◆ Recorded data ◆
Segment Open
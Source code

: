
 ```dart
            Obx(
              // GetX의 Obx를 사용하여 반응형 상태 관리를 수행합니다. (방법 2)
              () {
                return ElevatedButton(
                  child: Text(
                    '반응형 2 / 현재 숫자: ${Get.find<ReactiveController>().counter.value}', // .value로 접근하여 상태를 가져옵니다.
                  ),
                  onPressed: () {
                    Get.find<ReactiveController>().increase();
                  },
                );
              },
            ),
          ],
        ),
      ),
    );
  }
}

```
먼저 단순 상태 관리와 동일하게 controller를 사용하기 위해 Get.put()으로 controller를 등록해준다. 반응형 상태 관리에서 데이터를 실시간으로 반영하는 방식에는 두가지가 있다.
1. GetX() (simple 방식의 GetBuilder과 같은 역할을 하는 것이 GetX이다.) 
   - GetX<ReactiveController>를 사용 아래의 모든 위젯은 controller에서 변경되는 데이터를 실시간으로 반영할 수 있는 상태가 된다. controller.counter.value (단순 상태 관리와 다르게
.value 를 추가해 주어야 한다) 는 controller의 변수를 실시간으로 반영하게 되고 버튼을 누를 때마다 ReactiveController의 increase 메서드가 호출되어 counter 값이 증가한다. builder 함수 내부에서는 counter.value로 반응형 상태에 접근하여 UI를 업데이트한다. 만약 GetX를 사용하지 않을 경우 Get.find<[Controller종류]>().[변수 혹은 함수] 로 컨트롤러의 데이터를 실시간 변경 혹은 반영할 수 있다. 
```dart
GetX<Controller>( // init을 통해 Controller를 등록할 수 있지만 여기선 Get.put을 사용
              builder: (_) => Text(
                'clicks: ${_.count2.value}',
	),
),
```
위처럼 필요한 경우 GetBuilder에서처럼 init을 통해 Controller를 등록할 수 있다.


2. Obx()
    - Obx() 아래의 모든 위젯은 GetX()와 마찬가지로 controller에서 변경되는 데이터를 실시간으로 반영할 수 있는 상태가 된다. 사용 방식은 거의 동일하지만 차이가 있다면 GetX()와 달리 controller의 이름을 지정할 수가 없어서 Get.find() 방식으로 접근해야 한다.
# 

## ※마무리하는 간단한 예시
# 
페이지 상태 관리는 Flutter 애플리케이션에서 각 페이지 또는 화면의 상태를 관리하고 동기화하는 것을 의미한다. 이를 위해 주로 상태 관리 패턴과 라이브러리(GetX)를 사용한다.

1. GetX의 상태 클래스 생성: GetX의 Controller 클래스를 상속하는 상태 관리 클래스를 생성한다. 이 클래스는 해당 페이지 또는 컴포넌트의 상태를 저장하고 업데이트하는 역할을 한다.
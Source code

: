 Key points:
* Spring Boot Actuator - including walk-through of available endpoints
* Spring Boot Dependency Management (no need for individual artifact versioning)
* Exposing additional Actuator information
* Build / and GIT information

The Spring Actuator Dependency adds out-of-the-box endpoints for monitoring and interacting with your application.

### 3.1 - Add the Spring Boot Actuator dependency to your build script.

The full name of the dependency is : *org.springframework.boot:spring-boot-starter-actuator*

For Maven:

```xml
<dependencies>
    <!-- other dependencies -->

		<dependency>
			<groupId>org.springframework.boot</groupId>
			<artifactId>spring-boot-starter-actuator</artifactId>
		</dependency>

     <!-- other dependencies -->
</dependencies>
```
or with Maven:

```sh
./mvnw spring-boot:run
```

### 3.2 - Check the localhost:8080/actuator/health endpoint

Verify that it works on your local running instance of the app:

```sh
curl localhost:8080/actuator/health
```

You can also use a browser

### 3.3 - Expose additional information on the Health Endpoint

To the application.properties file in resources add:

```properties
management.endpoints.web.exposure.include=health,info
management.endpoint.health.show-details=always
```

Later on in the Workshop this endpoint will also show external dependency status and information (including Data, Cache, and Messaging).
Segment Closed
◆ What is required ◆
When you reach the line that contains "페이지 상태 관리는 Flutter", stop; that line and every line before it, from the very first line of the data, should be restated word for word.

◆ Answer to this problem ◆
Source code

:
 ```dart
            Obx(
              // GetX의 Obx를 사용하여 반응형 상태 관리를 수행합니다. (방법 2)
              () {
                return ElevatedButton(
                  child: Text(
                    '반응형 2 / 현재 숫자: ${Get.find<ReactiveController>().counter.value}', // .value로 접근하여 상태를 가져옵니다.
                  ),
                  onPressed: () {
                    Get.find<ReactiveController>().increase();
                  },
                );
              },
            ),
          ],
        ),
      ),
    );
  }
}

```
먼저 단순 상태 관리와 동일하게 controller를 사용하기 위해 Get.put()으로 controller를 등록해준다. 반응형 상태 관리에서 데이터를 실시간으로 반영하는 방식에는 두가지가 있다.
1. GetX() (simple 방식의 GetBuilder과 같은 역할을 하는 것이 GetX이다.) 
   - GetX<ReactiveController>를 사용 아래의 모든 위젯은 controller에서 변경되는 데이터를 실시간으로 반영할 수 있는 상태가 된다. controller.counter.value (단순 상태 관리와 다르게
.value 를 추가해 주어야 한다) 는 controller의 변수를 실시간으로 반영하게 되고 버튼을 누를 때마다 ReactiveController의 increase 메서드가 호출되어 counter 값이 증가한다. builder 함수 내부에서는 counter.value로 반응형 상태에 접근하여 UI를 업데이트한다. 만약 GetX를 사용하지 않을 경우 Get.find<[Controller종류]>().[변수 혹은 함수] 로 컨트롤러의 데이터를 실시간 변경 혹은 반영할 수 있다. 
```dart
GetX<Controller>( // init을 통해 Controller를 등록할 수 있지만 여기선 Get.put을 사용
              builder: (_) => Text(
                'clicks: ${_.count2.value}',
	),
),
```
위처럼 필요한 경우 GetBuilder에서처럼 init을 통해 Controller를 등록할 수 있다.


2. Obx()
    - Obx() 아래의 모든 위젯은 GetX()와 마찬가지로 controller에서 변경되는 데이터를 실시간으로 반영할 수 있는 상태가 된다. 사용 방식은 거의 동일하지만 차이가 있다면 GetX()와 달리 controller의 이름을 지정할 수가 없어서 Get.find() 방식으로 접근해야 한다.
# 

## ※마무리하는 간단한 예시
# 
페이지 상태 관리는 Flutter 애플리케이션에서 각 페이지 또는 화면의 상태를 관리하고 동기화하는 것을 의미한다. 이를 위해 주로 상태 관리 패턴과 라이브러리(GetX)를 사용한다.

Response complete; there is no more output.